Every Man, an Island

by superdeath



Series: Every Man, An Island [1]
Category: Uncharted (Video Games)
Genre: Gen, Implied/Referenced Child Abuse, Mild Hurt/Comfort, Past Abuse, Platonic Kissing, Scars, Stitches, one awkward kiss
Language: English
Status: Completed
Published: 2018-10-07
Updated: 2018-10-07
Packaged: 2019-07-27 19:55:50
Rating: Teen And Up Audiences
Warnings: No Archive Warnings Apply
Chapters: 1
Words: 1,494
Publisher: archiveofourown.org
Story URL: https://archiveofourown.org/works/16226222
Author URL: https://archiveofourown.org/users/superdeath/pseuds/superdeath
Summary: "It’s the first time he’s been tasked with stitching up the older man. Usually Sully would go to local trusted contacts with a modicum of medical training. Or just do it himself. But the small Sicilian town they’ve found themselves in for their current job is abuzz with the local mafia, on high alert after an admittedly sloppy getaway."Set early on during Nate and Sully's partnership, a moment where both continue to navigate the oceans of each other.





	Every Man, an Island

**Author's Note:**

> This could be read as gen or as a pairing, so I included tags for both, just in case.

It’s so hot in the small hotel room they’ve holed up in that it’s the sweat on Sully’s skin making Nate’s fingers twitch and slip, not his nerves. At least, that’s what he keeps telling himself as he pinches blood dried skin together, the needle glinting in the pale yellow light of the bedside lamp.

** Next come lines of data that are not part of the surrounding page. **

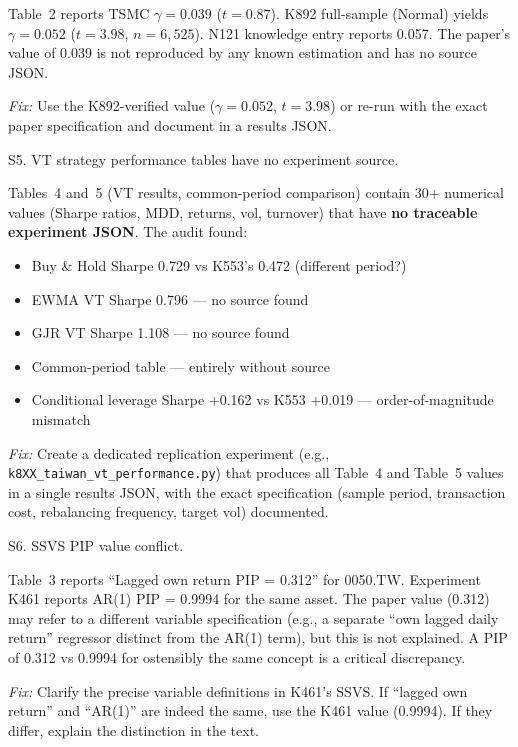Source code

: \documentclass[12pt,a4paper]{article}
\begin{document}
Table~2 reports TSMC $\gamma = 0.039$ ($t = 0.87$). K892 full-sample (Normal) yields $\gamma = 0.052$ ($t = 3.98$, $n = 6{,}525$). N121 knowledge entry reports 0.057. The paper's value of 0.039 is not reproduced by any known estimation and has no source JSON.

\textit{Fix:} Use the K892-verified value ($\gamma = 0.052$, $t = 3.98$) or re-run with the exact paper specification and document in a results JSON.

\bigskip

\textcolor{errorred}{S5. VT strategy performance tables have no experiment source.}

Tables~4 and~5 (VT results, common-period comparison) contain 30+ numerical values (Sharpe ratios, MDD, returns, vol, turnover) that have \textbf{no traceable experiment JSON}. The audit found:
\begin{itemize}[nosep]
\item Buy \& Hold Sharpe 0.729 vs K553's 0.472 (different period?)
\item EWMA VT Sharpe 0.796 --- no source found
\item GJR VT Sharpe 1.108 --- no source found
\item Common-period table --- entirely without source
\item Conditional leverage Sharpe +0.162 vs K553 +0.019 --- \textcolor{errorred}{order-of-magnitude mismatch}
\end{itemize}

\textit{Fix:} Create a dedicated replication experiment (e.g., \texttt{k8XX\_taiwan\_vt\_performance.py}) that produces all Table~4 and Table~5 values in a single results JSON, with the exact specification (sample period, transaction cost, rebalancing frequency, target vol) documented.

\bigskip

\textcolor{errorred}{S6. SSVS PIP value conflict.}

Table~3 reports ``Lagged own return PIP = 0.312'' for 0050.TW. Experiment K461 reports AR(1) PIP = 0.9994 for the same asset. The paper value (0.312) may refer to a different variable specification (e.g., a separate ``own lagged daily return'' regressor distinct from the AR(1) term), but this is not explained. A PIP of 0.312 vs 0.9994 for ostensibly the same concept is a critical discrepancy.

\textit{Fix:} Clarify the precise variable definitions in K461's SSVS. If ``lagged own return'' and ``AR(1)'' are indeed the same, use the K461 value (0.9994). If they differ, explain the distinction in the text.
\end{document}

It’s the first time he’s been tasked with stitching up the older man. Usually Sully would go to local trusted contacts with a modicum of medical training. Or just do it himself. But the small Sicilian town they’ve found themselves in for their current job is abuzz with the local mafia, on high alert after an admittedly sloppy getaway. 

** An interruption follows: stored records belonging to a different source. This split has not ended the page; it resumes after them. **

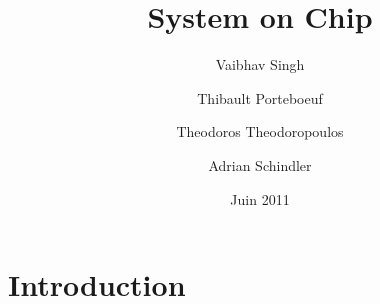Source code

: \documentclass[a4paper,10pt]{article}
\begin{document}
\title{System on Chip}

\author{Vaibhav Singh \and Thibault Porteboeuf \and Theodoros
Theodoropoulos \and Adrian Schindler}

\date{Juin 2011}
\maketitle

\tableofcontents

\section{Introduction} 
\end{document}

Nate had gotten cocky, Nate had leapt before looking, and now Sully has a gash just wide enough over his shoulder blade to need stitches.

Sully sits backwards on a rickety chair, shirtless, with his elbows resting on the top rail. He’s quiet and doesn't seem to notice Nate’s hesitation. In fact, he’s making it a bit hard for Nate to keep the stitches straight, as he flips through some documents they had managed to pocket before the heist went south. 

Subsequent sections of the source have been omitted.